But First, a Message From Our Sponsor
Tuesday, August 23, 2005; 9:15 AM
I was trying to read an article on a news Web site last week, but before I could even get past the first sentence, it was obscured by a balloon, a camping tent and a cruise liner.
The images drifted with smug leisure over the headline and the lead paragraph, coming to rest in an advertisement to the right of the article that promised me 5 million Visa Extras points. This amazing offer only could happen if I signed up for a checking account with Wachovia.
What nerve! I thought. The chance that I'll do any business with Wachovia plummeted to zero. Now what Web site is this? I'm never going back there.
It was ... [dramatic pause] ... washingtonpost.com. The horror. The horror.
But my employer is not the sole offender. I found the same ad on the Miami Herald's site, as well as on several others that host papers owned by the Knight-Ridder chain. Similar ads turned up on the Dallas Morning News's Web site, the Newark Star-Ledger and elsewhere.
It's a fact that Internet users are sick of pop-ups and pop-unders. Despite the widespread adoption of Web browser enhancements that block pop-up ads, news sites continue to host "floating" pitches that don't pop up in another window. Instead, they drift across the page or hang in the middle, but are an inextricable part of it.

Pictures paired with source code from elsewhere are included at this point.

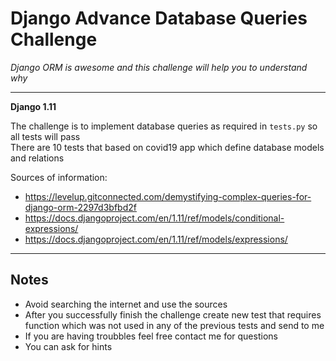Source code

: # Django Advance Database Queries Challenge

_Django ORM is awesome and this challenge will help you to understand why_

---   

**Django 1.11**

The challenge is to implement database queries as required in ``tests.py`` so all tests will pass   
There are 10 tests that based on covid19 app which define database models and relations    

Sources of information:
* https://levelup.gitconnected.com/demystifying-complex-queries-for-django-orm-2297d3bfbd2f
* https://docs.djangoproject.com/en/1.11/ref/models/conditional-expressions/
* https://docs.djangoproject.com/en/1.11/ref/models/expressions/

---   
## Notes
* Avoid searching the internet and use the sources    
* After you successfully finish the challenge create new test that requires function which was not used in any of the previous tests and send to me
* If you are having troubbles feel free contact me for questions
* You can ask for hints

Based on my interviews with editorial and advertising staff at several Web sites, these ads won't go away anytime soon. The reason, according to the people I talked to at Wachovia and just down the hall here at washingtonpost.com, is that most readers haven't bothered to complain, and some may even like the ads.
"So far [we] haven't received any customer complaints," said Shika Raynor, a spokeswoman for Wachovia, based in Charlotte, N.C. "To be honest, that ad is one of the best-performing placements on washingtonpost.com."
I replied, "Wow, I believe you, but ... it's hard to believe."
Believe it. She said the campaign started July 31 and will end eight days from now. The company hoped to get nearly 8,000 new customers from the ad -- something like 5 percent of the people who they hoped would click on it. As of last Thursday when we spoke, the company boasted nearly 6,000 new customers.
Eric Easter, spokesman for washingtonpost.com, told me that the customer care unit here hasn't received complaints about the ad. Instead, he said, our customer service folks consider the most annoying ads the ones that play any kind of sound when they pop onto the screen. This, he said, is a particular problem for news sites "since people tend to read [them] while they are at work, and audio is clear evidence that they're surfing instead of working."
True enough. washingtonpost.com ran a Verizon ad featuring a caterwauling Brunhilde a few years back that had most of my friends sending me e-mails asking us, for the sake of their future employment, to please make it stop.